Mais duas mulheres que entraram para a triste estatística de feminicídio no Brasil

Foto: Montagem Pensar PiauíJeniffer Capella e Selma Regina, vítimas de Feminicídio
Jeniffer Capella e Selma Regina, vítimas de Feminicídio

Jeniffer Capella do Amaral, 18, foi encontrada morta pela Polícia Civil na tarde desta quinta-feira (4) em um terreno próximo à casa do seu namorado, na Baixada Fluminense. Ela estava desaparecida havia 15 dias. Segundo a família da vítima, o namorado confessou o feminicídio à polícia.

Jeniffer saiu de casa no último dia 21 em um carro de aplicativo. As investigações mostraram que a jovem tinha como destino a casa do namorado. Ela não fez mais contato com a família.

Segundo o padrasto da jovem, Jonas de Santana, o casal havia terminado o namoro no fim de 2018 e a família não sabia que eles tinham voltado a se encontrar.
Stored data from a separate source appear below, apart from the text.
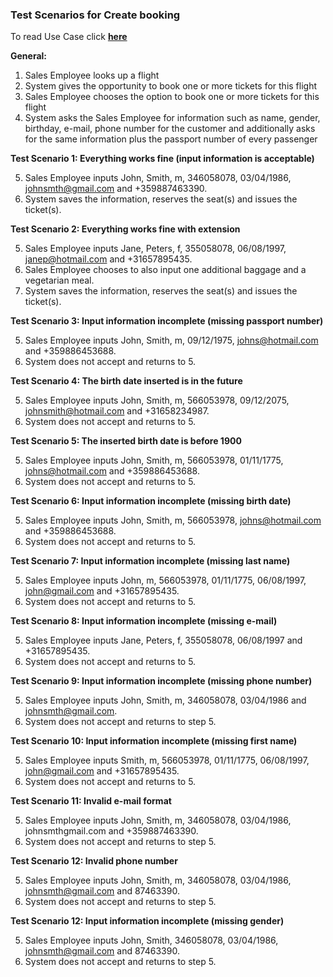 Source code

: ### **Test Scenarios for Create booking**

To read Use Case click [**here**]( ../../UseCasesSalesEmployee.md )

**General:**

1. Sales Employee looks up a flight
2. System gives the opportunity to book one or more tickets for this flight
3. Sales Employee chooses the option to book one or more tickets for this flight
4. System asks the Sales Employee for information such as name, gender, birthday, e-mail, phone number for the customer and additionally asks for the same information plus the passport number of every passenger


**Test Scenario 1: Everything works fine (input information is acceptable)**

5. Sales Employee inputs John, Smith, m, 346058078, 03/04/1986, johnsmth@gmail.com and +359887463390.
6. System saves the information, reserves the seat(s) and issues the ticket(s).


**Test Scenario 2: Everything works fine with extension**

5. Sales Employee inputs Jane, Peters, f, 355058078, 06/08/1997, janep@hotmail.com and +31657895435.
6. Sales Employee chooses to also input one additional baggage and a vegetarian meal.
7. System saves the information, reserves the seat(s) and issues the ticket(s).


**Test Scenario 3: Input information incomplete (missing passport number)**

5. Sales Employee inputs John, Smith, m, 09/12/1975, johns@hotmail.com and +359886453688.
6. System does not accept and returns to 5.


**Test Scenario 4: The birth date inserted is in the future**

5. Sales Employee inputs John, Smith, m, 566053978, 09/12/2075, johnsmith@hotmail.com and +31658234987.
6. System does not accept and returns to 5.


**Test Scenario 5: The inserted birth date is before 1900**

5. Sales Employee inputs John, Smith, m, 566053978, 01/11/1775, johns@hotmail.com and +359886453688.
6. System does not accept and returns to 5.


**Test Scenario 6: Input information incomplete (missing birth date)**

5. Sales Employee inputs John, Smith, m, 566053978, johns@hotmail.com and +359886453688.
6. System does not accept and returns to 5.


**Test Scenario 7: Input information incomplete (missing last name)**

5. Sales Employee inputs John, m, 566053978, 01/11/1775, 06/08/1997, john@gmail.com and +31657895435.
6. System does not accept and returns to 5.


**Test Scenario 8: Input information incomplete (missing e-mail)**

5. Sales Employee inputs Jane, Peters, f, 355058078, 06/08/1997 and +31657895435.
6. System does not accept and returns to 5.


**Test Scenario 9: Input information incomplete (missing phone number)**

5. Sales Employee inputs John, Smith, m, 346058078, 03/04/1986 and johnsmth@gmail.com.
6. System does not accept and returns to step 5.


**Test Scenario 10: Input information incomplete (missing first name)**

5. Sales Employee inputs Smith, m, 566053978, 01/11/1775, 06/08/1997, john@gmail.com and +31657895435.
6. System does not accept and returns to 5.


**Test Scenario 11: Invalid e-mail format**

5. Sales Employee inputs John, Smith, m, 346058078, 03/04/1986, johnsmthgmail.com and +359887463390.
6. System does not accept and returns to step 5.


**Test Scenario 12: Invalid phone number**

5. Sales Employee inputs John, Smith, m, 346058078, 03/04/1986, johnsmth@gmail.com and 87463390.
6. System does not accept and returns to step 5.


**Test Scenario 12: Input information incomplete (missing gender)**

5. Sales Employee inputs John, Smith, 346058078, 03/04/1986, johnsmth@gmail.com and 87463390.
6. System does not accept and returns to step 5.
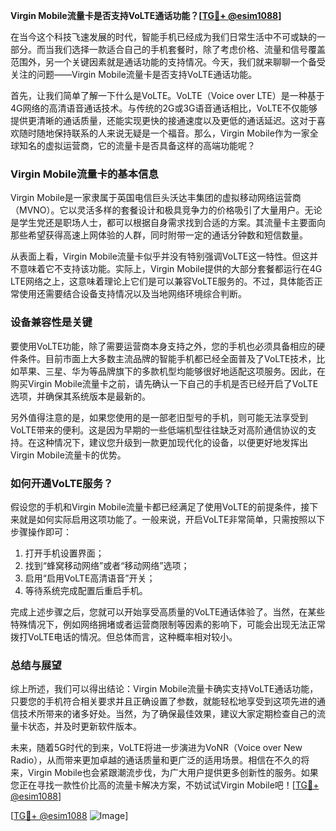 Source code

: **Virgin Mobile流量卡是否支持VoLTE通话功能？[[TG💪+ @esim1088](https://t.me/s/esim1088)]**

在当今这个科技飞速发展的时代，智能手机已经成为我们日常生活中不可或缺的一部分。而当我们选择一款适合自己的手机套餐时，除了考虑价格、流量和信号覆盖范围外，另一个关键因素就是通话功能的支持情况。今天，我们就来聊聊一个备受关注的问题——Virgin Mobile流量卡是否支持VoLTE通话功能。

首先，让我们简单了解一下什么是VoLTE。VoLTE（Voice over LTE）是一种基于4G网络的高清语音通话技术。与传统的2G或3G语音通话相比，VoLTE不仅能够提供更清晰的通话质量，还能实现更快的接通速度以及更低的通话延迟。这对于喜欢随时随地保持联系的人来说无疑是一个福音。那么，Virgin Mobile作为一家全球知名的虚拟运营商，它的流量卡是否具备这样的高端功能呢？

### Virgin Mobile流量卡的基本信息

Virgin Mobile是一家隶属于英国电信巨头沃达丰集团的虚拟移动网络运营商（MVNO）。它以灵活多样的套餐设计和极具竞争力的价格吸引了大量用户。无论是学生党还是职场人士，都可以根据自身需求找到合适的方案。其流量卡主要面向那些希望获得高速上网体验的人群，同时附带一定的通话分钟数和短信数量。

从表面上看，Virgin Mobile流量卡似乎并没有特别强调VoLTE这一特性。但这并不意味着它不支持该功能。实际上，Virgin Mobile提供的大部分套餐都运行在4G LTE网络之上，这意味着理论上它们是可以兼容VoLTE服务的。不过，具体能否正常使用还需要结合设备支持情况以及当地网络环境综合判断。

### 设备兼容性是关键

要使用VoLTE功能，除了需要运营商本身支持之外，您的手机也必须具备相应的硬件条件。目前市面上大多数主流品牌的智能手机都已经全面普及了VoLTE技术，比如苹果、三星、华为等品牌旗下的多款机型均能够很好地适配这项服务。因此，在购买Virgin Mobile流量卡之前，请先确认一下自己的手机是否已经开启了VoLTE选项，并确保其系统版本是最新的。

另外值得注意的是，如果您使用的是一部老旧型号的手机，则可能无法享受到VoLTE带来的便利。这是因为早期的一些低端机型往往缺乏对高阶通信协议的支持。在这种情况下，建议您升级到一款更加现代化的设备，以便更好地发挥出Virgin Mobile流量卡的优势。

### 如何开通VoLTE服务？

假设您的手机和Virgin Mobile流量卡都已经满足了使用VoLTE的前提条件，接下来就是如何实际启用这项功能了。一般来说，开启VoLTE非常简单，只需按照以下步骤操作即可：

1. 打开手机设置界面；
2. 找到“蜂窝移动网络”或者“移动网络”选项；
3. 启用“启用VoLTE高清语音”开关；
4. 等待系统完成配置后重启手机。

完成上述步骤之后，您就可以开始享受高质量的VoLTE通话体验了。当然，在某些特殊情况下，例如网络拥堵或者运营商限制等因素的影响下，可能会出现无法正常拨打VoLTE电话的情况。但总体而言，这种概率相对较小。

### 总结与展望

综上所述，我们可以得出结论：Virgin Mobile流量卡确实支持VoLTE通话功能，只要您的手机符合相关要求并且正确设置了参数，就能轻松地享受到这项先进的通信技术所带来的诸多好处。当然，为了确保最佳效果，建议大家定期检查自己的流量卡状态，并及时更新软件版本。

未来，随着5G时代的到来，VoLTE将进一步演进为VoNR（Voice over New Radio），从而带来更加卓越的通话质量和更广泛的适用场景。相信在不久的将来，Virgin Mobile也会紧跟潮流步伐，为广大用户提供更多创新性的服务。如果您正在寻找一款性价比高的流量卡解决方案，不妨试试Virgin Mobile吧！[[TG💪+ @esim1088](https://t.me/s/esim1088)]

[[TG💪+ @esim1088](https://t.me/s/esim1088) ![Image](https://i.postimg.cc/4NQfJmqS/Snipaste-2025-05-13-00-14-12.png)] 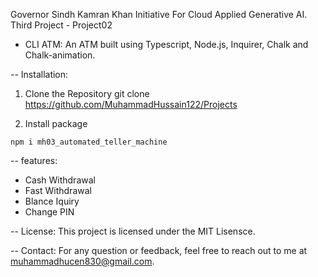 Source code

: Governor Sindh Kamran Khan Initiative For Cloud Applied Generative AI.
Third Project - Project02
- CLI ATM:
An ATM built using Typescript, Node.js, Inquirer, Chalk and Chalk-animation.

-- Installation:
  1. Clone the Repository
    git clone https://github.com/MuhammadHussain122/Projects 

  2. Install package
 
    npm i mh03_automated_teller_machine

-- features: 
 - Cash Withdrawal
 - Fast Withdrawal
 - Blance Iquiry
 - Change PIN

 
 

-- License:
This project is licensed under the MIT Lisensce. 

-- Contact:
For any question or feedback, feel free to reach out to me at muhammadhucen830@gmail.com. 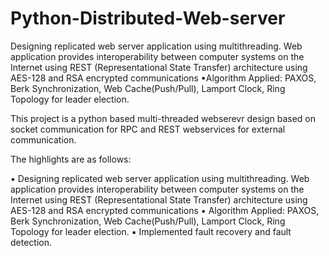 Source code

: # Python-Distributed-Web-server
Designing replicated web server application using multithreading. Web application provides interoperability between computer systems on the Internet using REST (Representational State Transfer) architecture using AES-128 and RSA encrypted communications ▪Algorithm Applied: PAXOS, Berk Synchronization, Web Cache(Push/Pull), Lamport Clock, Ring Topology for leader election.


This project is a python based multi-threaded webserevr design based on socket communication for RPC and REST webservices for external communication.

The highlights are as follows:

▪ Designing replicated web server application using multithreading. Web application provides interoperability between computer systems on
the Internet using REST (Representational State Transfer) architecture using AES-128 and RSA encrypted communications
▪ Algorithm Applied: PAXOS, Berk Synchronization, Web Cache(Push/Pull), Lamport Clock, Ring Topology for leader election.
▪ Implemented fault recovery and fault detection.
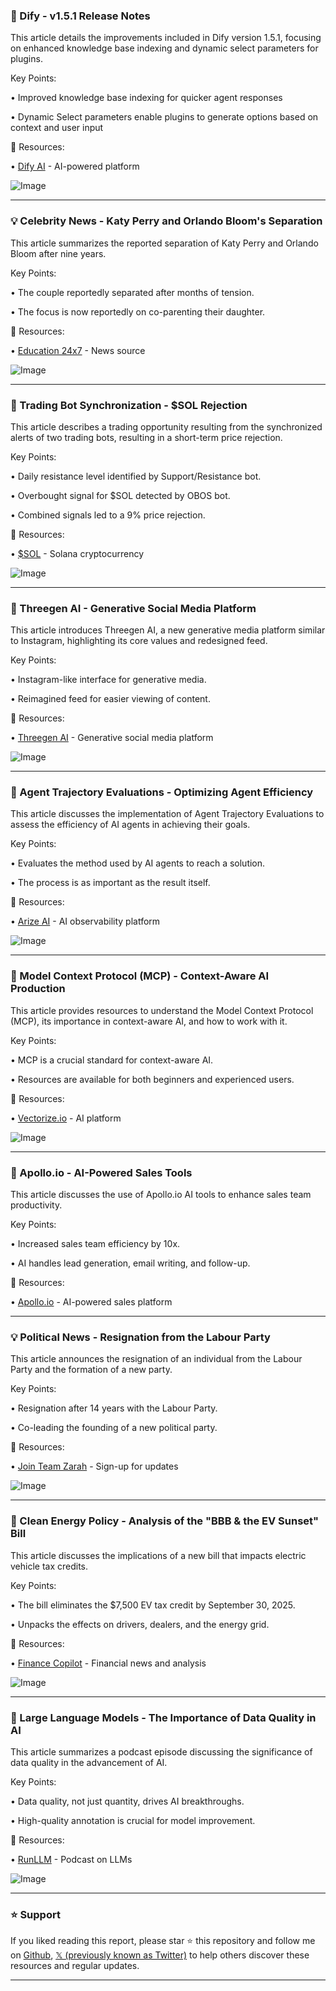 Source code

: ### 🚀 Dify - v1.5.1 Release Notes

This article details the improvements included in Dify version 1.5.1, focusing on enhanced knowledge base indexing and dynamic select parameters for plugins.

Key Points:

• Improved knowledge base indexing for quicker agent responses


• Dynamic Select parameters enable plugins to generate options based on context and user input



🔗 Resources:

• [Dify AI](https://x.com/dify_ai) - AI-powered platform


![Image](https://pbs.twimg.com/media/Gu_leKXXEAAnJt6?format=jpg&name=small)


---
### 💡 Celebrity News - Katy Perry and Orlando Bloom's Separation

This article summarizes the reported separation of Katy Perry and Orlando Bloom after nine years.

Key Points:

•  The couple reportedly separated after months of tension.


• The focus is now reportedly on co-parenting their daughter.



🔗 Resources:

• [Education 24x7](https://x.com/education_24x7) - News source


![Image](https://pbs.twimg.com/media/Gu-uw1jWIAA3iy6?format=jpg&name=small)


---
### 🤖 Trading Bot Synchronization - $SOL Rejection

This article describes a trading opportunity resulting from the synchronized alerts of two trading bots, resulting in a short-term price rejection.

Key Points:

• Daily resistance level identified by Support/Resistance bot.


• Overbought signal for $SOL detected by OBOS bot.


• Combined signals led to a 9% price rejection.



🔗 Resources:

• [$SOL](https://x.com/search?q=%24SOL&src=cashtag_click) - Solana cryptocurrency


![Image](https://pbs.twimg.com/media/Gu-snolakAAaUZW?format=jpg&name=small)


---
### 🚀 Threegen AI - Generative Social Media Platform

This article introduces Threegen AI, a new generative media platform similar to Instagram, highlighting its core values and redesigned feed.

Key Points:

•  Instagram-like interface for generative media.


• Reimagined feed for easier viewing of content.



🔗 Resources:

• [Threegen AI](https://x.com/threegen_ai) - Generative social media platform


![Image](https://pbs.twimg.com/amplify_video_thumb/1940938601035927552/img/2I_s3DzjuLA-7VyF.jpg)


---
### 🤖 Agent Trajectory Evaluations - Optimizing Agent Efficiency

This article discusses the implementation of Agent Trajectory Evaluations to assess the efficiency of AI agents in achieving their goals.

Key Points:

•  Evaluates the method used by AI agents to reach a solution.


• The process is as important as the result itself.



🔗 Resources:

• [Arize AI](https://x.com/arizeai) - AI observability platform


![Image](https://pbs.twimg.com/amplify_video_thumb/1940902383573196800/img/W5PWRNrINQ8rR39a.jpg)


---
### 🤖 Model Context Protocol (MCP) - Context-Aware AI Production

This article provides resources to understand the Model Context Protocol (MCP), its importance in context-aware AI, and how to work with it.

Key Points:

• MCP is a crucial standard for context-aware AI.


•  Resources are available for both beginners and experienced users.



🔗 Resources:

• [Vectorize.io](https://x.com/Vectorizeio) -  AI platform


![Image](https://pbs.twimg.com/media/Gu9ioiBXgAADux-?format=jpg&name=small)


---
### 🚀 Apollo.io - AI-Powered Sales Tools

This article discusses the use of Apollo.io AI tools to enhance sales team productivity.

Key Points:

•  Increased sales team efficiency by 10x.


• AI handles lead generation, email writing, and follow-up.



🔗 Resources:

• [Apollo.io](https://x.com/useapolloio) - AI-powered sales platform


---
### 💡 Political News - Resignation from the Labour Party

This article announces the resignation of an individual from the Labour Party and the formation of a new party.


Key Points:

• Resignation after 14 years with the Labour Party.


• Co-leading the founding of a new political party.


🔗 Resources:

• [Join Team Zarah](https://actionnetwork.org/forms/join-team-zarah…) -  Sign-up for updates


![Image](https://pbs.twimg.com/media/Gu9JpsVW4AAQqgT?format=jpg&name=small)


---
### 🤖 Clean Energy Policy - Analysis of the "BBB & the EV Sunset" Bill

This article discusses the implications of a new bill that impacts electric vehicle tax credits.

Key Points:

• The bill eliminates the $7,500 EV tax credit by September 30, 2025.


•  Unpacks the effects on drivers, dealers, and the energy grid.


🔗 Resources:

• [Finance Copilot](https://x.com/financecopilot) - Financial news and analysis


![Image](https://pbs.twimg.com/amplify_video_thumb/1940855422715375617/img/3mjOiCKZ2Nql-_2E.jpg)


---
### 🤖 Large Language Models - The Importance of Data Quality in AI

This article summarizes a podcast episode discussing the significance of data quality in the advancement of AI.

Key Points:

• Data quality, not just quantity, drives AI breakthroughs.


• High-quality annotation is crucial for model improvement.



🔗 Resources:

• [RunLLM](https://x.com/RunLLM) -  Podcast on LLMs


![Image](https://pbs.twimg.com/amplify_video_thumb/1940855462393769984/img/wAJEuUQSLQGjpcPD.jpg)


---

### ⭐️ Support

If you liked reading this report, please star ⭐️ this repository and follow me on [Github](https://github.com/Drix10), [𝕏 (previously known as Twitter)](https://x.com/DRIX_10_) to help others discover these resources and regular updates.

--- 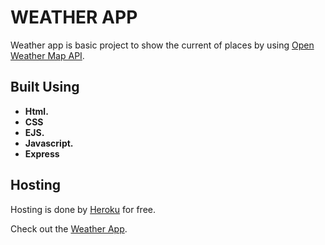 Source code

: # WEATHER APP

Weather app is basic project to show the current of places by using [Open Weather Map API](https://openweathermap.org/current).

## Built Using
* **Html.**
* **CSS**
* **EJS.** 
* **Javascript.**
* **Express**

## Hosting
Hosting is done by [Heroku](https://www.heroku.com) for free.

Check out the [Weather App](https://quiet-everglades-69506.herokuapp.com/).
“Ela tinha engravidado dele em 2018, mas ele não quis assumir o bebê, disse que era muito novo. Aí, eles terminaram, ela acabou perdendo o bebê. Até isso tudo acontecer, não tínhamos nada contra ele. Ficamos surpresos ao saber que ela tinha ido encontrá-lo“, disse o padrasto. “Nem sonhava com isso. A polícia nos mostrou as conversas no Instagram deles dois. Não sabíamos que eles haviam voltado.”

Jonas diz ainda que a polícia chegou até o namorado após identificar o motorista do aplicativo responsável pela corrida de Jeniffer. Durante as investigações, os parentes afirmaram que não havia motivo para Jennifer fugir ou desaparecer espontaneamente de casa.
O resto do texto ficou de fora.